THE TASK: Every line below between the one holding "Tenemos una variedad" and the one holding "Debemos reconocer la", inclusive, should be copied exactly, and no other line.

==== TASK INPUTS

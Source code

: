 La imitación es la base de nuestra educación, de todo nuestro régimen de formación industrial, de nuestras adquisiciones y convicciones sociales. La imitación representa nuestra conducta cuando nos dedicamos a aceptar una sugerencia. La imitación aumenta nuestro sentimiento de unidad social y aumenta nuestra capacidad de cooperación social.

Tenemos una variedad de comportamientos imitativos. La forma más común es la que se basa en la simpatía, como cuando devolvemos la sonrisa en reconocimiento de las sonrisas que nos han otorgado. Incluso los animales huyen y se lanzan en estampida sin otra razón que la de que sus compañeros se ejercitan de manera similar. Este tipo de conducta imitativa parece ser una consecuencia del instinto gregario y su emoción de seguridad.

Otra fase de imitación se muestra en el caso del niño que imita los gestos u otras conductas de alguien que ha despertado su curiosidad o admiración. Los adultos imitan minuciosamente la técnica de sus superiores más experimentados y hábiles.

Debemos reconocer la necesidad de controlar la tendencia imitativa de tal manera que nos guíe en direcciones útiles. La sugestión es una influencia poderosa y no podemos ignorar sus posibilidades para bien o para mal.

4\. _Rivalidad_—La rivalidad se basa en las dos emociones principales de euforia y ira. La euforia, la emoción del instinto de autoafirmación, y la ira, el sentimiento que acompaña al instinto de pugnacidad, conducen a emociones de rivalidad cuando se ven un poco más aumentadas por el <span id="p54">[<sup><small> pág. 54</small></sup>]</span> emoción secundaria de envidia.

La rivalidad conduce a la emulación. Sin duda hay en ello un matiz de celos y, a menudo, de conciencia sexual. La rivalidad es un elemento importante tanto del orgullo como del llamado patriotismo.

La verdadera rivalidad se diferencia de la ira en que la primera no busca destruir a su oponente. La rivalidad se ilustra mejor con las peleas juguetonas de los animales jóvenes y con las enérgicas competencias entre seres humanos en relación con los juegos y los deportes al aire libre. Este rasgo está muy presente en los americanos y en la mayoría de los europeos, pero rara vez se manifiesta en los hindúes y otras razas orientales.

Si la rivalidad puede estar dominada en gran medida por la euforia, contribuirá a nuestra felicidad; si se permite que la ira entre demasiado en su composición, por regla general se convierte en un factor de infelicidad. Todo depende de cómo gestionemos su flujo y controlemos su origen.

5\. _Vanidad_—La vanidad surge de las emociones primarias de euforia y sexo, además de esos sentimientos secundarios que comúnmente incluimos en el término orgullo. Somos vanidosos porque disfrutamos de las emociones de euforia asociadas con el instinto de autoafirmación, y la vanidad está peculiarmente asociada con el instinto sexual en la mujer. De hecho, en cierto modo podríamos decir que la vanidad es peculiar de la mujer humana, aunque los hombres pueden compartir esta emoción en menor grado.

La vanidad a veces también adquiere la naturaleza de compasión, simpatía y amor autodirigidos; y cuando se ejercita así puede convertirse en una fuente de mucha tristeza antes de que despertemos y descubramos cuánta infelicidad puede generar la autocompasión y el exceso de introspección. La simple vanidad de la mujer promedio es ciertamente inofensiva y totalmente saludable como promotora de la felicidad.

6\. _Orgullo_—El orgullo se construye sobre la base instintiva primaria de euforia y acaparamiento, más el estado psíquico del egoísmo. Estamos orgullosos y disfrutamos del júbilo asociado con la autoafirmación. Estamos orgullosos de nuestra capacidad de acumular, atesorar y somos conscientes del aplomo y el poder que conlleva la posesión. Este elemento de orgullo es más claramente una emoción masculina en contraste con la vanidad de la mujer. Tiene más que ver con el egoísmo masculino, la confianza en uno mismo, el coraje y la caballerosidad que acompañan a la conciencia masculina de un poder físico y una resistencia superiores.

========

RESPONSE TO THIS TASK:
Tenemos una variedad de comportamientos imitativos. La forma más común es la que se basa en la simpatía, como cuando devolvemos la sonrisa en reconocimiento de las sonrisas que nos han otorgado. Incluso los animales huyen y se lanzan en estampida sin otra razón que la de que sus compañeros se ejercitan de manera similar. Este tipo de conducta imitativa parece ser una consecuencia del instinto gregario y su emoción de seguridad.

Otra fase de imitación se muestra en el caso del niño que imita los gestos u otras conductas de alguien que ha despertado su curiosidad o admiración. Los adultos imitan minuciosamente la técnica de sus superiores más experimentados y hábiles.

Debemos reconocer la necesidad de controlar la tendencia imitativa de tal manera que nos guíe en direcciones útiles. La sugestión es una influencia poderosa y no podemos ignorar sus posibilidades para bien o para mal.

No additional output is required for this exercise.